The UK’s Health Secretary, Sajid Javid, also announced that, “after reviewing all the evidence,” the quarantine period will be reduced to only five days — just like in the U.S..
U.S pro-lockdowners were hardest hit. They are really having a bad month so far.
🔥 This week, one of our top science and medicine experts and the architect of Windows ME and Microsoft BOB, Bill Gates, said that he saw “hope on the horizon.” Hope! During a Twitter Q&A on Tuesday, Gates was asked when the pandemic would be over. He said, “Once Omicron goes through a country then the rest of the year should see far fewer cases so Covid can be treated more like seasonal flu.”
I guess if Bill Gates says it’s okay, then it must be okay. You can relax now! Bam.

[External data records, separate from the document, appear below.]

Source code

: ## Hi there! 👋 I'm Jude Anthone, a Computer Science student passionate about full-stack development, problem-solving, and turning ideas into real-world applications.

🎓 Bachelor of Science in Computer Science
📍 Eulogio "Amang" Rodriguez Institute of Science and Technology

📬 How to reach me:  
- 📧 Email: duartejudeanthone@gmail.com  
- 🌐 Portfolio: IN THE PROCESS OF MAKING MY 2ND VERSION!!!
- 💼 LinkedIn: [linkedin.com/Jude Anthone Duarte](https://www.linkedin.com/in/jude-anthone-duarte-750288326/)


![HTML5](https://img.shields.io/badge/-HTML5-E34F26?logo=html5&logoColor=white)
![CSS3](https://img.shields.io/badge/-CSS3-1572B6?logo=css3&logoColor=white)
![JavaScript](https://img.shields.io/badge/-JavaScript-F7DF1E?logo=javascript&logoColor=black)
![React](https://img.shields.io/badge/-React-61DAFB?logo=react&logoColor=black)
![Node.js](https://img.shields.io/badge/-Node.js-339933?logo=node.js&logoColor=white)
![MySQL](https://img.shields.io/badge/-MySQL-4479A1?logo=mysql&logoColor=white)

🔥 After the Supreme Court’s decisions on Thursday, Christina Pushaw, press secretary for Gov. Ron DeSantis, said “The state of Florida is not going to serve as the Biden Administration’s biomedical police. Firing unvaccinated healthcare workers, many of whom have infection-conferred immunity, is unethical and unscientific on its face.”
It is not clear to me what this means, if anything. Don’t get me wrong, I applaud the sentiment, but the enforcement mechanism for the CMS Mandate is the withholding of federal medicare reimbursements from corporate hospitals. I’m thinking that the states can’t do much about that.
Governor DeSantis commented on the decision, saying “Honestly, Roberts and Kavanaugh didn’t have a backbone on that decision. That’s the bottom line.”
As I predicted, there has not been much analysis of the text of either decision so far. There’s just not a lot to work with in them.
🔥 Reuters announced that General Electric suspended its “vaccinate or test” requirement for employees after the Supreme Court decision on Thursday, becoming the first major company to do so. On the other hand, Honeywell announced it will keep its mandate. Time for GE to fire up a carefully-worded hiring campaign, I’d guess.
Have a terrific weekend, and I’ll see you on the flip side Monday morning to start the week off right.